Putting sales at the heart of strategy

In the 1980s, finance was sexy. High-rolling City beasts like Peter de Savary and Tiny Rowland thrilled the public with galactic deals, stock market launches and leveraged buy-outs. Ambitious kids wore pinstriped suits and slicked their hair back like a wannabe from the movie Wall Street.

In the 1990s the tech wizards stole the spotlight. Dotcoms exploded on to the scene, and anyone in a boardroom who could ramble about html and secure socket layers won rapt attention. Internet service provider Freeserve won a £10-billion valuation on zero revenue - free really meant free - perfectly capturing the mood.

 Now? It’s a new era. And the kings of the boardroom are in sales.

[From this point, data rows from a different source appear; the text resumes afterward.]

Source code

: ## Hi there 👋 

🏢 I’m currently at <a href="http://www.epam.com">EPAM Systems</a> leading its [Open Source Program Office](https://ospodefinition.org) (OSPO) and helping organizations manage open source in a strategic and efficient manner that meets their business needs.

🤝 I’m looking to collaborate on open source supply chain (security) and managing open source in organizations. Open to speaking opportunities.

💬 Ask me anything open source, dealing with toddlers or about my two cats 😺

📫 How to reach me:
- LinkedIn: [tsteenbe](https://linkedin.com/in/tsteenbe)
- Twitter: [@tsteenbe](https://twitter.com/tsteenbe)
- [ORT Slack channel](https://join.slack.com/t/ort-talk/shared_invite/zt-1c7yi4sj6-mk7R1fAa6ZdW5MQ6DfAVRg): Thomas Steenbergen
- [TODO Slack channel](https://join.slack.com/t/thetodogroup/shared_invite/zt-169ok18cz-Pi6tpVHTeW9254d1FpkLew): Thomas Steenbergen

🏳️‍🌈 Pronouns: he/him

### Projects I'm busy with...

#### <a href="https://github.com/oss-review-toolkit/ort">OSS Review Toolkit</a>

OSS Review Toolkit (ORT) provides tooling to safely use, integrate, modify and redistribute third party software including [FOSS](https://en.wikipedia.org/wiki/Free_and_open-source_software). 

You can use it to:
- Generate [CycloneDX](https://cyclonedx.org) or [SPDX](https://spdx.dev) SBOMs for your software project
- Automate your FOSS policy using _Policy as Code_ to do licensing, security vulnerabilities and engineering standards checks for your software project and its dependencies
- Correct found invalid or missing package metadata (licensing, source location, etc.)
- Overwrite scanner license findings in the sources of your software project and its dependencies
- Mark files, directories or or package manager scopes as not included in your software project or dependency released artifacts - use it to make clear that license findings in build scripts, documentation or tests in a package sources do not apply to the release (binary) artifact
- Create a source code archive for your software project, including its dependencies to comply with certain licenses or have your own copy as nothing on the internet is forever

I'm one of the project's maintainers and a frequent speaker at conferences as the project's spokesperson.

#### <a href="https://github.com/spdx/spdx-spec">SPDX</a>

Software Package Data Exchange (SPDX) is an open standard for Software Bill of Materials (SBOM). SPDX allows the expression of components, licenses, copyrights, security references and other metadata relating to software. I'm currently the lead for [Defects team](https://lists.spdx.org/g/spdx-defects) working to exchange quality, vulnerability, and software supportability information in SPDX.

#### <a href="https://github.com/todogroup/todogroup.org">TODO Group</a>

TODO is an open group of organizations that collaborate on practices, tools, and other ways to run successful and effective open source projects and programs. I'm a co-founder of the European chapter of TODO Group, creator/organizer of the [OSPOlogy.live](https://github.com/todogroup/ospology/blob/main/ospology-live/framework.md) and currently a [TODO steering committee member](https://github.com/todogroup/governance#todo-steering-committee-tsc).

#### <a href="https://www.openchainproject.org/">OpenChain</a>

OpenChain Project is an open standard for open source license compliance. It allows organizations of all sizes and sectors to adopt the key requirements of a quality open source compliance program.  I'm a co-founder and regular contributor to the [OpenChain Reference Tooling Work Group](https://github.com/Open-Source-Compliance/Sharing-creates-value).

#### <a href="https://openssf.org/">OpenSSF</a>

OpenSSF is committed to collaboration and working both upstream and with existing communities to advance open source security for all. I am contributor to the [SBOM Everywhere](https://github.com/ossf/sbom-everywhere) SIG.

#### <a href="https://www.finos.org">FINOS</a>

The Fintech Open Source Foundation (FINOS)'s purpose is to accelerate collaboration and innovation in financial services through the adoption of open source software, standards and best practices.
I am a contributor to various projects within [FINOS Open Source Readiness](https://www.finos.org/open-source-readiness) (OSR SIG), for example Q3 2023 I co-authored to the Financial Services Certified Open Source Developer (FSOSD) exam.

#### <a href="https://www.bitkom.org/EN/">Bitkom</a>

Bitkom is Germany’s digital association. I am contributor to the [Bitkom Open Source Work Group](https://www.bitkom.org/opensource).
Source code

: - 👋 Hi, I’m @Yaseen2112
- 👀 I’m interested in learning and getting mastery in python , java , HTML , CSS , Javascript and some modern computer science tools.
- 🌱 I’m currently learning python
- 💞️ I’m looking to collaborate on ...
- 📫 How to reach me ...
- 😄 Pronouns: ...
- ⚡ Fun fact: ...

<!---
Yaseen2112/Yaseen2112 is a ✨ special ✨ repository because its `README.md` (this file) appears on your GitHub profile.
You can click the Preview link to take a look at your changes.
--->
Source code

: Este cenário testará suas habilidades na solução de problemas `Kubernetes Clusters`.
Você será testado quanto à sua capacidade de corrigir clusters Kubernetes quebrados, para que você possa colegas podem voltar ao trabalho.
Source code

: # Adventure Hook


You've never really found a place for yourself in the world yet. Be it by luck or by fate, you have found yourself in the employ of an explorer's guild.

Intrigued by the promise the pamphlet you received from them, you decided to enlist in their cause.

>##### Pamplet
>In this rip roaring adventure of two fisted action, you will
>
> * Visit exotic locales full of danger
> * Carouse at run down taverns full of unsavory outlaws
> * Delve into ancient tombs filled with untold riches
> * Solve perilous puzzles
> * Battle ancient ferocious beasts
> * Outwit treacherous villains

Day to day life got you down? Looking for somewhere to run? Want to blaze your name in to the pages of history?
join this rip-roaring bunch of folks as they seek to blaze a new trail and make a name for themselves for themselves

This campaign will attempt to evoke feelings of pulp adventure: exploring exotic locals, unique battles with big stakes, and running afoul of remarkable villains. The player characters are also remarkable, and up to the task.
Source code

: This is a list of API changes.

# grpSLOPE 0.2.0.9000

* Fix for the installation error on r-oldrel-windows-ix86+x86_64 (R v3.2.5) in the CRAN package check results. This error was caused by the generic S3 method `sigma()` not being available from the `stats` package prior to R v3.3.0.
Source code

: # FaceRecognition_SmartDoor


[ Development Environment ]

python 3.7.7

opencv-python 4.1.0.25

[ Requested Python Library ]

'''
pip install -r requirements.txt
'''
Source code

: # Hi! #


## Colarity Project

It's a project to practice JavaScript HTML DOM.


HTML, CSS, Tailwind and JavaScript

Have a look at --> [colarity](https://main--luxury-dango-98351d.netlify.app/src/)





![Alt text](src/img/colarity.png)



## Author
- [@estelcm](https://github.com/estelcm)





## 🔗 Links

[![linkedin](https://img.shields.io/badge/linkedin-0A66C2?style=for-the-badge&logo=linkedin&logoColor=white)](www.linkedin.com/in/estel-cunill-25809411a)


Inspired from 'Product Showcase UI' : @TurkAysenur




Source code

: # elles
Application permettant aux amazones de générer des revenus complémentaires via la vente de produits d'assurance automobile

The reasons are obvious. Sales sits closest to customer data and, since data is the “new oil”, the sales department can dominate any conversation. Sales teams pick up customer feedback before anyone else. They know what cross-sells. It’s a technical discipline. At the end of 2017, there were 5,800 martech software packages, covering everything from programmatic advertising to predictive analytics.

Want proof? Companies are giving strategy to the sales teams. Airy fairy gut instinct is obsolete.

Sales strategy used to test designs and gauge customer opinion 

Shirtmaker Christian Benedict is a good example. “I can’t emphasise this enough,” says founder and chief executive Christian McAleenan. “We test everything from Facebook ads to landing pages to emails.  The results determine how we go forward and they can’t really be predicted.”

The company runs multivariate tests on rival versions of the same webpages to see which designs work best. Mr McAleenan says: “Maybe you would have guessed that the group shot will outperform the image of a single folded shirt. However, you could just as easily have got both calls wrong.” Data rules everything, because it offers truth, not guesswork. “I was sure our customers would be in their 20s. In fact, they’re mainly in their 30s,” he says.

Pet food brand Pooch & Mutt puts sales centre stage to accelerate growth. Founder Guy Blaskey says: “Instead of spending hours debating between two products or marketing approaches, you can stick both on Facebook or Google and with a £50 ad budget find out what customers think.”

Mr Blaskey believes it’s the only way to prosper. Larger companies that relegate sales will only struggle. “The problem with big organisations is they don’t think like this and they don’t realise how easy it is. They make it difficult because there would be so many people involved in making that happen. In a small, challenger company, the founder would do it themselves without thinking or planning too much,” he says.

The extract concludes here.